After struggling to respond to reporters’ questions, Larocque headed for the dressing room. But before she could make it, she was pulled over by an IIHF official, who informed her that her medal behavior was against governing body rules. Larocque compliantly nodded during the talk, but it’s not known whether she ever did put her silver back on.
Larocque faced a backlash from some Twitter users who felt her conduct had lacked class. One viewer said, “Very disappointed in Jocelyne Larocque’s display of incredibly un-Canadian sportsmanship and being a poor loser.” Another commented, “As a Canadian I am embarrassed. Grow up! You are playing with adults now. Shame!”

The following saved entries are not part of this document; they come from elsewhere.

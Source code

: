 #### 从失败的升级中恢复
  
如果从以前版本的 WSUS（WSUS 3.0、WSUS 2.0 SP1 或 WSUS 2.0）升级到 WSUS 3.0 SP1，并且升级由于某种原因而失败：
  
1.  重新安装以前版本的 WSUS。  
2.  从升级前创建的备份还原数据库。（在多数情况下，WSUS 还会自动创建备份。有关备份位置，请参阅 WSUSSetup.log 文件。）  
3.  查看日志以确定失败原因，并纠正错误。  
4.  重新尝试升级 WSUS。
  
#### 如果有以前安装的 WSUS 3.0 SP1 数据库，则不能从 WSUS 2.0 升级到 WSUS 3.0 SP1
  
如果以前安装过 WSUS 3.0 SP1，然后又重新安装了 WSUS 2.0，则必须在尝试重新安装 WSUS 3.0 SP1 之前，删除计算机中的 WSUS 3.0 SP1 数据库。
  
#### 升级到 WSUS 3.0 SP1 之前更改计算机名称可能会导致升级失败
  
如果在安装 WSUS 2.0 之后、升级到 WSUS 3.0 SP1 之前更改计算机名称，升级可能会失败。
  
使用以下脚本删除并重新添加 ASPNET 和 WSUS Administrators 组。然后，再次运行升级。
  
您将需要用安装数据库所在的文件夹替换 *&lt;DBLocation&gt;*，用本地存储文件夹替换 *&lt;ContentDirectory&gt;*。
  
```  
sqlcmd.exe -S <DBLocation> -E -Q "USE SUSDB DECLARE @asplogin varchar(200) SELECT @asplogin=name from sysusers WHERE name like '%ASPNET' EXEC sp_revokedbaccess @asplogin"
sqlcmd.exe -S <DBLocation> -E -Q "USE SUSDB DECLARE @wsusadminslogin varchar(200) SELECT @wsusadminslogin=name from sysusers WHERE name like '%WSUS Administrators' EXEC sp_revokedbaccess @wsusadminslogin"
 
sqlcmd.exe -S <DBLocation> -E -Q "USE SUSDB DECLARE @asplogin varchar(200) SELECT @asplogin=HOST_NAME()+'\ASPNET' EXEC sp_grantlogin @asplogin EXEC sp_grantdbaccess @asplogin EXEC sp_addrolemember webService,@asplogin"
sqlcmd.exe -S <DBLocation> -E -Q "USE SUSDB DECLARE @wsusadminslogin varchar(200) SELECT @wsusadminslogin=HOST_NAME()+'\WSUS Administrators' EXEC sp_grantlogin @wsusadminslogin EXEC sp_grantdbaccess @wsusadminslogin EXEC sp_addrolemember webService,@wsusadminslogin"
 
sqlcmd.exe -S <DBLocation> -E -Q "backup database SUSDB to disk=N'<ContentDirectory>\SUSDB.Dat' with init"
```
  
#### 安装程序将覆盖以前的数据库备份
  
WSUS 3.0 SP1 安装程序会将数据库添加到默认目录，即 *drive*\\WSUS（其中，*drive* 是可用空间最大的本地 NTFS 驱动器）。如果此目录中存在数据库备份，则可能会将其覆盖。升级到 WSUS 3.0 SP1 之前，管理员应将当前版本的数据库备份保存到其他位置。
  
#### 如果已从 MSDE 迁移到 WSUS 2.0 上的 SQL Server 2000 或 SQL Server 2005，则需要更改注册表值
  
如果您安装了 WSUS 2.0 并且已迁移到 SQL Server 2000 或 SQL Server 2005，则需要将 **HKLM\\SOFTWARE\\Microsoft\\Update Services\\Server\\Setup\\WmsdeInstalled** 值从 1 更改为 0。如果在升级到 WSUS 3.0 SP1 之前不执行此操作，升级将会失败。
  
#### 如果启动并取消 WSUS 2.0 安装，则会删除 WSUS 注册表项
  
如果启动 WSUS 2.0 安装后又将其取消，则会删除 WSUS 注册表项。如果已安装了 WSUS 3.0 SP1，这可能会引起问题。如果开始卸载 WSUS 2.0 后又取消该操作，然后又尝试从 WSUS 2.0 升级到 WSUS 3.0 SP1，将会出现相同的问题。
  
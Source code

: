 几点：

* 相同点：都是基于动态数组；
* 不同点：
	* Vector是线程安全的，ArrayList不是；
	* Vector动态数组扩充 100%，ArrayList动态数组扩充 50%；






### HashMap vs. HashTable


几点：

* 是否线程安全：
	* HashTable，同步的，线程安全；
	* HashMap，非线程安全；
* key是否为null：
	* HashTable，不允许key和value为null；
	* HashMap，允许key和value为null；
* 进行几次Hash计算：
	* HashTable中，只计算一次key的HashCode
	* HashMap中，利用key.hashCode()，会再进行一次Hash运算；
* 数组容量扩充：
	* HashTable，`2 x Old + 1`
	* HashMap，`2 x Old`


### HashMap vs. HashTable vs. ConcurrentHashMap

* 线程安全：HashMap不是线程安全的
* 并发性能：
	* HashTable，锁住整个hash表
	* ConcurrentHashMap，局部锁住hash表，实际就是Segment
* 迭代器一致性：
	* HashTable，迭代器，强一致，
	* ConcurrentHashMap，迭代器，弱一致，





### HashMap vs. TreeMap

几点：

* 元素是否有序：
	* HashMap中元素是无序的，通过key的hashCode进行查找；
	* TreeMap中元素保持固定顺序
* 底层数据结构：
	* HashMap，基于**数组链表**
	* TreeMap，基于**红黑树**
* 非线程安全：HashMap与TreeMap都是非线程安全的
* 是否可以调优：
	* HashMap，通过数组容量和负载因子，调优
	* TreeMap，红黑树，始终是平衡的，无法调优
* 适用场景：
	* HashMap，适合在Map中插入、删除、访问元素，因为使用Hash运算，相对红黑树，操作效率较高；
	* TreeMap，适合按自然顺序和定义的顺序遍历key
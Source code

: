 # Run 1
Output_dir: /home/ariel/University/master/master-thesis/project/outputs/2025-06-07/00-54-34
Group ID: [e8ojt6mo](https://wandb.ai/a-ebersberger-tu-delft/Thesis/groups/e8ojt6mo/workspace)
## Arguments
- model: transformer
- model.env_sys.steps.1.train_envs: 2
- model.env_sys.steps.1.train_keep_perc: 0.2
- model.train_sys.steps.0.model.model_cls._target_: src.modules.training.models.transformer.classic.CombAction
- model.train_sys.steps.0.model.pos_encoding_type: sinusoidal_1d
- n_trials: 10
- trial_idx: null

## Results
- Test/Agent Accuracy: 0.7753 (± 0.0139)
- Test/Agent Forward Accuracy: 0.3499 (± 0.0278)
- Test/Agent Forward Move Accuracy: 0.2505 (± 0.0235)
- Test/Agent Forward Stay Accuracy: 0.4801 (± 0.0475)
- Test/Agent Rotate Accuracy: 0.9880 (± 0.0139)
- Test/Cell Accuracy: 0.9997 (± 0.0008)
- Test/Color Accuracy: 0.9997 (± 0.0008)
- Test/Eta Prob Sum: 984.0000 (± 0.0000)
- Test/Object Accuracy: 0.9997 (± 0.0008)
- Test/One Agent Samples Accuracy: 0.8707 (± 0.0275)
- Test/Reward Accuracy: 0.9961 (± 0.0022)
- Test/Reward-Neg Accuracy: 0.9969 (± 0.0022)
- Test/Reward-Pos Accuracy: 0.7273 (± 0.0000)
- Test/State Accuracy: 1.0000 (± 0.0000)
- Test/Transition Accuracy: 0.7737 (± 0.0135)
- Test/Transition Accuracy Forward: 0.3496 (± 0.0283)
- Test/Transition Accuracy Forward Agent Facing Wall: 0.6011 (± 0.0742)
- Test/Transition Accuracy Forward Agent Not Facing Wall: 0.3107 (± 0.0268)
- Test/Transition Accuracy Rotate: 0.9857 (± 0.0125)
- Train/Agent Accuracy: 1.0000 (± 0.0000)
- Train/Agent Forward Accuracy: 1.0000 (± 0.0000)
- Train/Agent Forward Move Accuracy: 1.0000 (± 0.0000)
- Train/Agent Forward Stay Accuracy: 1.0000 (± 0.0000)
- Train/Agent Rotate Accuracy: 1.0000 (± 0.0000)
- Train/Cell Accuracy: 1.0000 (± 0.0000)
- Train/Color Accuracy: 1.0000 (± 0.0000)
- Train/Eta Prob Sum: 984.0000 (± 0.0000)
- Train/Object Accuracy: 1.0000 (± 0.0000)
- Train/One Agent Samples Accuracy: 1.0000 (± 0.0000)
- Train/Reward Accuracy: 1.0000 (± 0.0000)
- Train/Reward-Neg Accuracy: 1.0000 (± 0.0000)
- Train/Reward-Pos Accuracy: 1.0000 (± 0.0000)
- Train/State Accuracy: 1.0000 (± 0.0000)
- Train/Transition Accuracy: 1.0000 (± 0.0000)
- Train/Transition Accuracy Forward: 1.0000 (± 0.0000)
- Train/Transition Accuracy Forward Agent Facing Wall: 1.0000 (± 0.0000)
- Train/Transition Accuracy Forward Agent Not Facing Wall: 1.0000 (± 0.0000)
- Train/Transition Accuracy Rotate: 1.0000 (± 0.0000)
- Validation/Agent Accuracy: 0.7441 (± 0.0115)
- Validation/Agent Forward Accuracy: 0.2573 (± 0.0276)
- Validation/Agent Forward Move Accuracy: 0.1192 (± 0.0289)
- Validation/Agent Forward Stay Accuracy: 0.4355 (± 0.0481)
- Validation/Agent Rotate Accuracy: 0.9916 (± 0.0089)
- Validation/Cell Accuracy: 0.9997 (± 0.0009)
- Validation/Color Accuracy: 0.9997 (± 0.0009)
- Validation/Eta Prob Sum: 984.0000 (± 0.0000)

But not everyone on Twitter felt the same way. “If you’re out here bitching about Jocelyne Larocque taking off her silver medal you’ve probably never played a sport past middle school,” commented one supporter. And referring to Olympic events with finals and third-place play-offs, another user said, “you win a gold or a bronze medal, but you do not win a silver. You get it.”
And Larocque’s actions were also defended by an unlikely ally – the United States coach who had just guided his team to victory. Robb Stauber told the Globe and Mail, “I definitely understand it. It’s a very heated rivalry.” When asked whether she empathized with Larocque’s high emotions, Canada coach Laura Schuler replied, “For sure. You feel like you’ve let your country down.”
Larocque also received support from fellow Team Canada player Meghan Agosta. “The decision that she made, it wasn’t any ill will. She didn’t mean to disrespect anybody. We train so hard and we went there for gold. It was unfortunate that we ended up losing, but Jocelyne Larocque, she’s an amazing leader, an amazing person, a great teammate.”
However, Larocque did later apologize for her conduct in an official statement. “In the moment, I was disappointed with the outcome of the game, and my emotions got the better of me. I meant no disrespect – it has been an honor to represent my country and win a medal for Canada. Please understand this was a moment in time that I truly wish I could take back.”
Larocque also acknowledged that she’d let down those who look up to her. “I take seriously being a role model to young girls and representing our country. My actions did not demonstrate the values our team, myself and my family live, and for that I am truly sorry.”
And Larocque seemed keen to put the whole incident behind her as quickly as possible. Shortly after her return from Korea, Markham Thunder announced that its captain would be taking to the ice for the Rogers Hometown Hockey Weekend. This made Larocque the first hockey player who had competed in the 2018 Winter Olympics to return to a North American professional team.